De acordo com a publicação, o documento atribuído à comissão encarregada de analisar os três modelos aponta que os F-18 da empresa Boeing se adaptam melhor às necessidades da Força Aérea e também apresentam diversas vantagens financeiras.
Segundo esse documento, os mais baratos dos três aviões em licitação são os Gripen, da empresa sueca Saab, que teriam sido oferecidos por um total de US$ 4,3 bilhões.
No entanto, "se trata de um avião ainda em desenvolvimento e que jamais foi testado em combate", indicou a comissão. No caso do Rafale, da empresa francesa Dassault, os 36 aviões custariam US$ 8,2 bilhões, enquanto os F-18 sairiam por US$ 5,4 bilhões.
Segundo a revista, os Rafales também possuem outra desvantagem em relação aos F-18, o custo da hora de voo, já que o dos franceses é calculado em US$ 20 mil, o dobro dos F-18.
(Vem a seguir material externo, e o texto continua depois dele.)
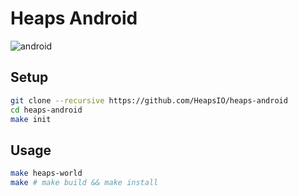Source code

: # Heaps Android

![android](https://github.com/HeapsIO/heaps-android/workflows/android/badge.svg?branch=master)

## Setup

```sh
git clone --recursive https://github.com/HeapsIO/heaps-android
cd heaps-android
make init
```

## Usage

```sh
make heaps-world
make # make build && make install
```
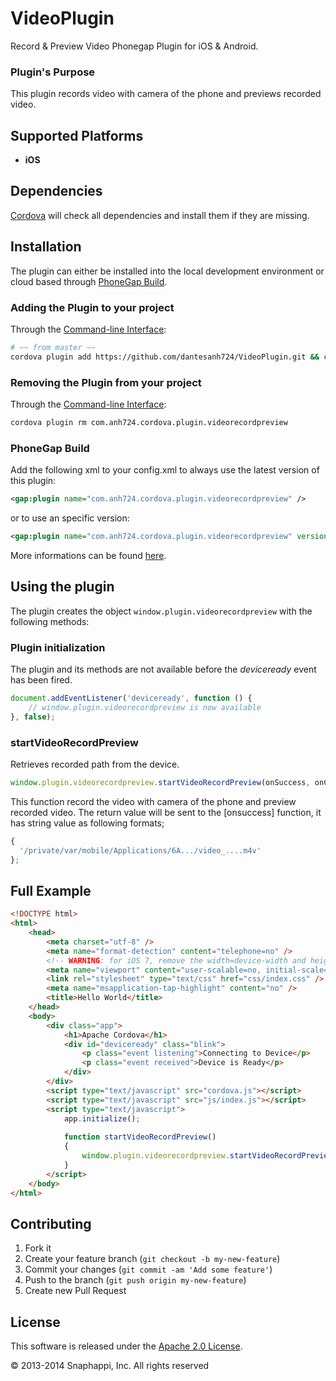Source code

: VideoPlugin
===========

Record &amp; Preview Video Phonegap Plugin for iOS &amp; Android.

### Plugin's Purpose
This plugin records video with camera of the phone and previews recorded video.

## Supported Platforms
- **iOS**<br>

## Dependencies
[Cordova][cordova] will check all dependencies and install them if they are missing.


## Installation
The plugin can either be installed into the local development environment or cloud based through [PhoneGap Build][PGB].

### Adding the Plugin to your project
Through the [Command-line Interface][CLI]:
```bash
# ~~ from master ~~
cordova plugin add https://github.com/dantesanh724/VideoPlugin.git && cordova prepare
```

### Removing the Plugin from your project
Through the [Command-line Interface][CLI]:
```bash
cordova plugin rm com.anh724.cordova.plugin.videorecordpreview
```

### PhoneGap Build
Add the following xml to your config.xml to always use the latest version of this plugin:
```xml
<gap:plugin name="com.anh724.cordova.plugin.videorecordpreview" />
```
or to use an specific version:
```xml
<gap:plugin name="com.anh724.cordova.plugin.videorecordpreview" version="1.0.0" />
```
More informations can be found [here][PGB_plugin].


## Using the plugin
The plugin creates the object ```window.plugin.videorecordpreview``` with the following methods:

### Plugin initialization
The plugin and its methods are not available before the *deviceready* event has been fired.

```javascript
document.addEventListener('deviceready', function () {
    // window.plugin.videorecordpreview is now available
}, false);
```

### startVideoRecordPreview
Retrieves recorded path from the device.<br>

```javascript
window.plugin.videorecordpreview.startVideoRecordPreview(onSuccess, onCancel);
```

This function record the video with camera of the phone and preview recorded video.
The return value will be sent to the [onsuccess] function, it has string value as following formats;
```javascript
{
  '/private/var/mobile/Applications/6A.../video_....m4v'
};
```

## Full Example
```html
<!DOCTYPE html>
<html>
    <head>
        <meta charset="utf-8" />
        <meta name="format-detection" content="telephone=no" />
        <!-- WARNING: for iOS 7, remove the width=device-width and height=device-height attributes. See https://issues.apache.org/jira/browse/CB-4323 -->
        <meta name="viewport" content="user-scalable=no, initial-scale=1, maximum-scale=1, minimum-scale=1, width=device-width, height=device-height, target-densitydpi=device-dpi" />
        <link rel="stylesheet" type="text/css" href="css/index.css" />
        <meta name="msapplication-tap-highlight" content="no" />
        <title>Hello World</title>
    </head>
    <body>
        <div class="app">
            <h1>Apache Cordova</h1>
            <div id="deviceready" class="blink">
                <p class="event listening">Connecting to Device</p>
                <p class="event received">Device is Ready</p>
            </div>
        </div>
        <script type="text/javascript" src="cordova.js"></script>
        <script type="text/javascript" src="js/index.js"></script>
        <script type="text/javascript">
            app.initialize();
            
            function startVideoRecordPreview()
            {
                window.plugin.videorecordpreview.startVideoRecordPreview(function(url){alert(url);}, function(error){alert(error);});
            }
        </script>
    </body>
</html>
```

## Contributing

1. Fork it
2. Create your feature branch (`git checkout -b my-new-feature`)
3. Commit your changes (`git commit -am 'Add some feature'`)
4. Push to the branch (`git push origin my-new-feature`)
5. Create new Pull Request


## License

This software is released under the [Apache 2.0 License][apache2_license].

© 2013-2014 Snaphappi, Inc. All rights reserved

[cordova]: https://cordova.apache.org
[PGB_plugin]: https://build.phonegap.com/plugins/413
[CLI]: http://cordova.apache.org/docs/en/3.0.0/guide_cli_index.md.html#The%20Command-line%20Interface
[PGB]: http://docs.build.phonegap.com/en_US/3.3.0/index.html
[apache2_license]: http://opensource.org/licenses/Apache-2.0
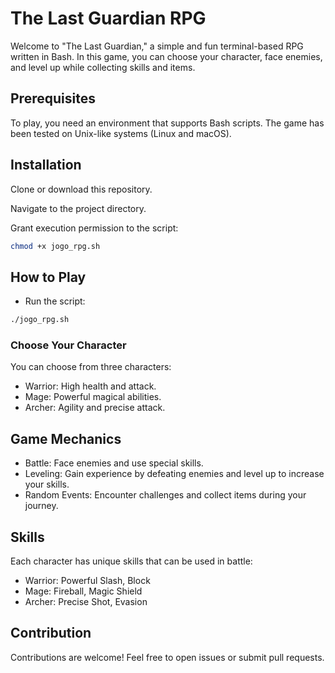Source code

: # The Last Guardian RPG

Welcome to "The Last Guardian," a simple and fun terminal-based RPG written in Bash. In this game, you can choose your character, face enemies, and level up while collecting skills and items.

## Prerequisites

To play, you need an environment that supports Bash scripts. The game has been tested on Unix-like systems (Linux and macOS).

## Installation

Clone or download this repository.

Navigate to the project directory.

Grant execution permission to the script:

```bash
chmod +x jogo_rpg.sh
```

## How to Play

- Run the script:

```bash
./jogo_rpg.sh
```

### Choose Your Character

You can choose from three characters:

- Warrior: High health and attack.
- Mage: Powerful magical abilities.
- Archer: Agility and precise attack.

## Game Mechanics

- Battle: Face enemies and use special skills.
- Leveling: Gain experience by defeating enemies and level up to increase your skills.
- Random Events: Encounter challenges and collect items during your journey.

## Skills

Each character has unique skills that can be used in battle:

- Warrior: Powerful Slash, Block
- Mage: Fireball, Magic Shield
- Archer: Precise Shot, Evasion

## Contribution

Contributions are welcome! Feel free to open issues or submit pull requests.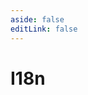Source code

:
 ```yaml
---
aside: false
editLink: false
---
```


# I18n

<script setup>
import Chart from '../../components/sample/Chart.vue'
import { js, html, css } from '../../components/sample/i18n/index.js'
</script>
<Chart :js="js" :html="html" :css="css" title="I18n"/>

<!--@include: @/components/sample/i18n/index.md-->
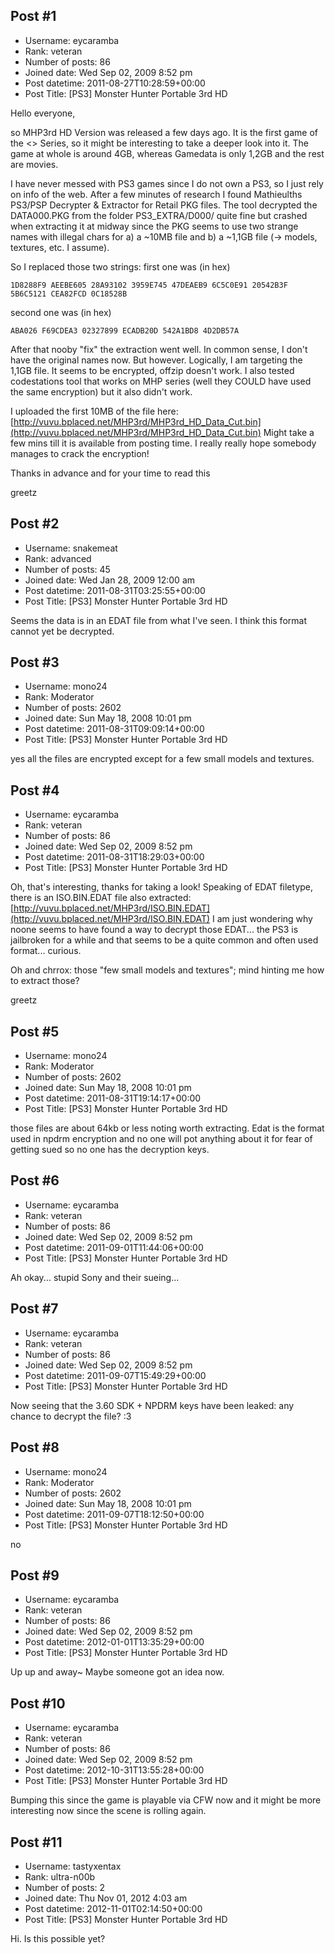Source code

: ## Post #1
- Username: eycaramba
- Rank: veteran
- Number of posts: 86
- Joined date: Wed Sep 02, 2009 8:52 pm
- Post datetime: 2011-08-27T10:28:59+00:00
- Post Title: [PS3] Monster Hunter Portable 3rd HD

Hello everyone,

so MHP3rd HD Version was released a few days ago. It is the first game of the <<Remastered>> Series, so it might be interesting to take a deeper look into it. The game at whole is around 4GB, whereas Gamedata is only 1,2GB and the rest are movies.

I have never messed with PS3 games since I do not own a PS3, so I just rely on info of the web. After a few minutes of research I found Mathieulths PS3/PSP Decrypter & Extractor for Retail PKG files. The tool decrypted the DATA000.PKG from the folder PS3_EXTRA/D000/ quite fine but crashed when extracting it at midway since the PKG seems to use two strange names with illegal chars for a) a ~10MB file and b) a ~1,1GB file (-> models, textures, etc. I assume). 

So I replaced those two strings:
first one was (in hex)

```
1D8288F9 AEEBE605 28A93102 3959E745 47DEAEB9 6C5C0E91 20542B3F 5B6C5121 CEA82FCD 0C18528B
```


second one was (in hex)

```
ABA026 F69CDEA3 02327899 ECADB20D 542A1BD8 4D2DB57A
```


After that nooby "fix" the extraction went well. In common sense, I don't have the original names now. But however. Logically, I am targeting the 1,1GB file. It seems to be encrypted, offzip doesn't work. I also tested codestations tool that works on MHP series (well they COULD have used the same encryption) but it also didn't work.

I uploaded the first 10MB of the file here: [http://vuvu.bplaced.net/MHP3rd/MHP3rd_HD_Data_Cut.bin](http://vuvu.bplaced.net/MHP3rd/MHP3rd_HD_Data_Cut.bin)
Might take a few mins till it is available from posting time.
I really really hope somebody manages to crack the encryption!

Thanks in advance and for your time to read this   

greetz
## Post #2
- Username: snakemeat
- Rank: advanced
- Number of posts: 45
- Joined date: Wed Jan 28, 2009 12:00 am
- Post datetime: 2011-08-31T03:25:55+00:00
- Post Title: [PS3] Monster Hunter Portable 3rd HD

Seems the data is in an EDAT file from what I've seen.  I think this format cannot yet be decrypted.
## Post #3
- Username: mono24
- Rank: Moderator
- Number of posts: 2602
- Joined date: Sun May 18, 2008 10:01 pm
- Post datetime: 2011-08-31T09:09:14+00:00
- Post Title: [PS3] Monster Hunter Portable 3rd HD

yes all the files are encrypted except for a few small models and textures.
## Post #4
- Username: eycaramba
- Rank: veteran
- Number of posts: 86
- Joined date: Wed Sep 02, 2009 8:52 pm
- Post datetime: 2011-08-31T18:29:03+00:00
- Post Title: [PS3] Monster Hunter Portable 3rd HD

Oh, that's interesting, thanks for taking a look!
Speaking of EDAT filetype, there is an ISO.BIN.EDAT file also extracted: [http://vuvu.bplaced.net/MHP3rd/ISO.BIN.EDAT](http://vuvu.bplaced.net/MHP3rd/ISO.BIN.EDAT)
I am just wondering why noone seems to have found a way to decrypt those EDAT... the PS3 is jailbroken for a while and that seems to be a quite common and often used format... curious.

Oh and chrrox: those "few small models and textures"; mind hinting me how to extract those?

greetz
## Post #5
- Username: mono24
- Rank: Moderator
- Number of posts: 2602
- Joined date: Sun May 18, 2008 10:01 pm
- Post datetime: 2011-08-31T19:14:17+00:00
- Post Title: [PS3] Monster Hunter Portable 3rd HD

those files are about 64kb or less noting worth extracting.
Edat is the format used in npdrm encryption and no one will pot anything about it for fear of getting sued so no one has the decryption keys.
## Post #6
- Username: eycaramba
- Rank: veteran
- Number of posts: 86
- Joined date: Wed Sep 02, 2009 8:52 pm
- Post datetime: 2011-09-01T11:44:06+00:00
- Post Title: [PS3] Monster Hunter Portable 3rd HD

Ah okay... stupid Sony and their sueing...
## Post #7
- Username: eycaramba
- Rank: veteran
- Number of posts: 86
- Joined date: Wed Sep 02, 2009 8:52 pm
- Post datetime: 2011-09-07T15:49:29+00:00
- Post Title: [PS3] Monster Hunter Portable 3rd HD

Now seeing that the 3.60 SDK + NPDRM keys have been leaked: any chance to decrypt the file? :3
## Post #8
- Username: mono24
- Rank: Moderator
- Number of posts: 2602
- Joined date: Sun May 18, 2008 10:01 pm
- Post datetime: 2011-09-07T18:12:50+00:00
- Post Title: [PS3] Monster Hunter Portable 3rd HD

no
## Post #9
- Username: eycaramba
- Rank: veteran
- Number of posts: 86
- Joined date: Wed Sep 02, 2009 8:52 pm
- Post datetime: 2012-01-01T13:35:29+00:00
- Post Title: [PS3] Monster Hunter Portable 3rd HD

Up up and away~
Maybe someone got an idea now.
## Post #10
- Username: eycaramba
- Rank: veteran
- Number of posts: 86
- Joined date: Wed Sep 02, 2009 8:52 pm
- Post datetime: 2012-10-31T13:55:28+00:00
- Post Title: [PS3] Monster Hunter Portable 3rd HD

Bumping this since the game is playable via CFW now and it might be more interesting now since the scene is rolling again.
## Post #11
- Username: tastyxentax
- Rank: ultra-n00b
- Number of posts: 2
- Joined date: Thu Nov 01, 2012 4:03 am
- Post datetime: 2012-11-01T02:14:50+00:00
- Post Title: [PS3] Monster Hunter Portable 3rd HD

Hi. Is this possible yet?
O documento obtido pela "Istoé" também sustenta que a Boeing se comprometerá com a exigência de transferência de tecnologia para concretizar o negócio e que, além disso, também teria oferecido a abertura de um centro de alta tecnologia no Brasil, caso seja favorecida.
A licitação, que devia haver sido definida há mais de dois anos, encontra-se suspensa por causa dos cortes orçamentários anunciados pelo governo para atenuar os impactos da crise mundial.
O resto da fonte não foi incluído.